Records for processing:
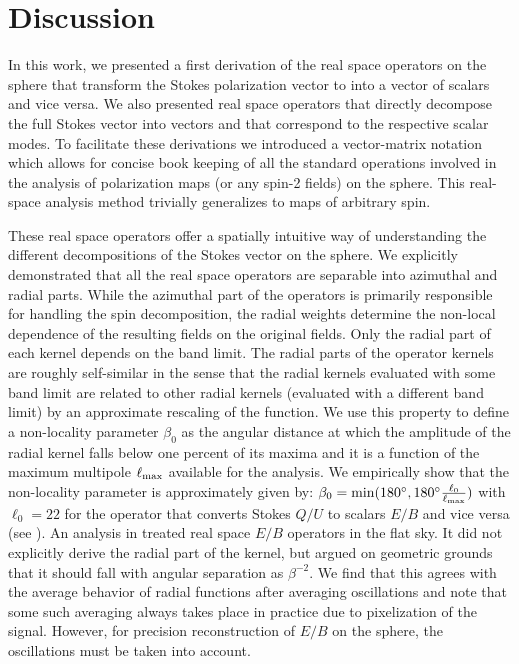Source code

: \section{Discussion}\label{sec:discussion}
In this work, we presented a first derivation of the real space operators on the sphere that transform the Stokes polarization vector to into a vector of scalars and vice versa.  We also presented real space operators that directly decompose the full Stokes vector \vp{} into vectors  and  that correspond to the respective scalar modes.  To facilitate these derivations we introduced a vector-matrix notation which allows for concise book keeping of all the standard operations involved in the analysis of  polarization maps (or any spin-2 fields) on the sphere. This real-space analysis method trivially generalizes to maps of arbitrary spin.

These real space operators offer a spatially intuitive way of understanding the different decompositions of the Stokes vector on the sphere. We explicitly  demonstrated that all the real space operators are separable into azimuthal and radial parts. While the azimuthal part of the operators is primarily responsible for handling the spin decomposition, the radial weights determine the non-local dependence of the resulting fields on the original fields.  Only the radial part of each kernel depends on the band limit. 
The radial parts of the operator kernels are roughly self-similar in the sense that the radial kernels evaluated with some band limit are related to other radial kernels (evaluated with a different band limit) by an approximate rescaling of the function. We use this property to define a non-locality parameter $\beta_0$ as the angular distance at which the amplitude of the radial kernel falls below one percent of its maxima and it  is a function of the maximum multipole $\ell_{\rm max}$ available for the analysis. We empirically show that the non-locality parameter is approximately given by: $\beta_0 = \mathrm{min}(180^{\circ}, 180^{\circ} \frac{\ell_{0}}{\ell_{\rm max}})$ with $\ell_{0}=22$ for the operator that converts Stokes $Q/U$ to scalars $E/B$ and vice versa (see ). An analysis in  \cite{Zaldarriaga2001a} treated real space $E/B$ operators in the flat sky.  It did not explicitly derive the radial part of the kernel, but argued on geometric grounds that it should fall with angular separation as $\beta^{-2}$.  We find that this agrees with the average behavior of radial functions after averaging oscillations and note that some such averaging always takes place in practice due to pixelization of the signal.  However, for precision reconstruction of $E/B$ on the sphere, the oscillations must be taken into account.

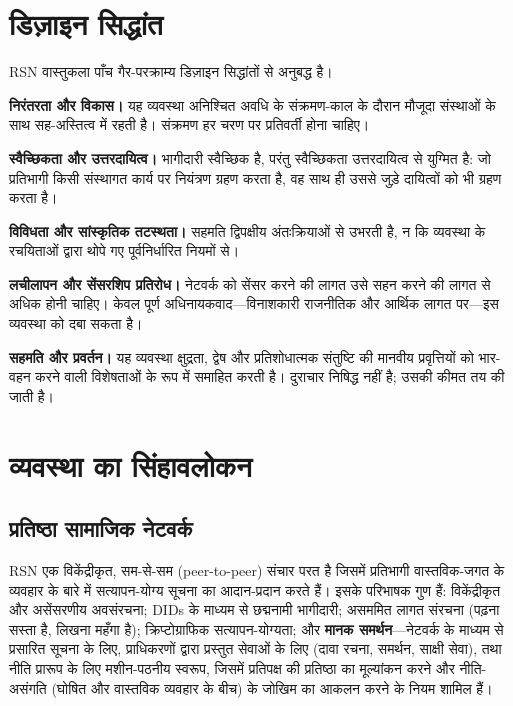 \documentclass[11pt,a4paper,twocolumn]{article}
\begin{document}
\section{डिज़ाइन सिद्धांत}

RSN वास्तुकला पाँच गैर-परक्राम्य डिज़ाइन सिद्धांतों से अनुबद्ध है।

\textbf{निरंतरता और विकास।} यह व्यवस्था अनिश्चित अवधि के संक्रमण-काल के दौरान मौजूदा संस्थाओं के साथ सह-अस्तित्व में रहती है। संक्रमण हर चरण पर प्रतिवर्ती होना चाहिए।

\textbf{स्वैच्छिकता और उत्तरदायित्व।} भागीदारी स्वैच्छिक है, परंतु स्वैच्छिकता उत्तरदायित्व से युग्मित है: जो प्रतिभागी किसी संस्थागत कार्य पर नियंत्रण ग्रहण करता है, वह साथ ही उससे जुड़े दायित्वों को भी ग्रहण करता है।

\textbf{विविधता और सांस्कृतिक तटस्थता।} सहमति द्विपक्षीय अंतःक्रियाओं से उभरती है, न कि व्यवस्था के रचयिताओं द्वारा थोपे गए पूर्वनिर्धारित नियमों से।

\textbf{लचीलापन और सेंसरशिप प्रतिरोध।} नेटवर्क को सेंसर करने की लागत उसे सहन करने की लागत से अधिक होनी चाहिए। केवल पूर्ण अधिनायकवाद---विनाशकारी राजनीतिक और आर्थिक लागत पर---इस व्यवस्था को दबा सकता है।

\textbf{सहमति और प्रवर्तन।} यह व्यवस्था क्षुद्रता, द्वेष और प्रतिशोधात्मक संतुष्टि की मानवीय प्रवृत्तियों को भार-वहन करने वाली विशेषताओं के रूप में समाहित करती है। दुराचार निषिद्ध नहीं है; उसकी कीमत तय की जाती है।

\section{व्यवस्था का सिंहावलोकन}

\subsection{प्रतिष्ठा सामाजिक नेटवर्क}

RSN एक विकेंद्रीकृत, सम-से-सम (peer-to-peer) संचार परत है जिसमें प्रतिभागी वास्तविक-जगत के व्यवहार के बारे में सत्यापन-योग्य सूचना का आदान-प्रदान करते हैं। इसके परिभाषक गुण हैं: विकेंद्रीकृत और असेंसरणीय अवसंरचना; DIDs के माध्यम से छद्मनामी भागीदारी; असममित लागत संरचना (पढ़ना सस्ता है, लिखना महँगा है); क्रिप्टोग्राफिक सत्यापन-योग्यता; और \textbf{मानक समर्थन}---नेटवर्क के माध्यम से प्रसारित सूचना के लिए, प्राधिकरणों द्वारा प्रस्तुत सेवाओं के लिए (दावा रचना, समर्थन, साक्षी सेवा), तथा नीति प्रारूप के लिए मशीन-पठनीय स्वरूप, जिसमें प्रतिपक्ष की प्रतिष्ठा का मूल्यांकन करने और नीति-असंगति (घोषित और वास्तविक व्यवहार के बीच) के जोखिम का आकलन करने के नियम शामिल हैं।
\end{document}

Directions for this task: A lone number is the expected answer: the count of lines in these entries holding the string "सहमत".

Response area: 2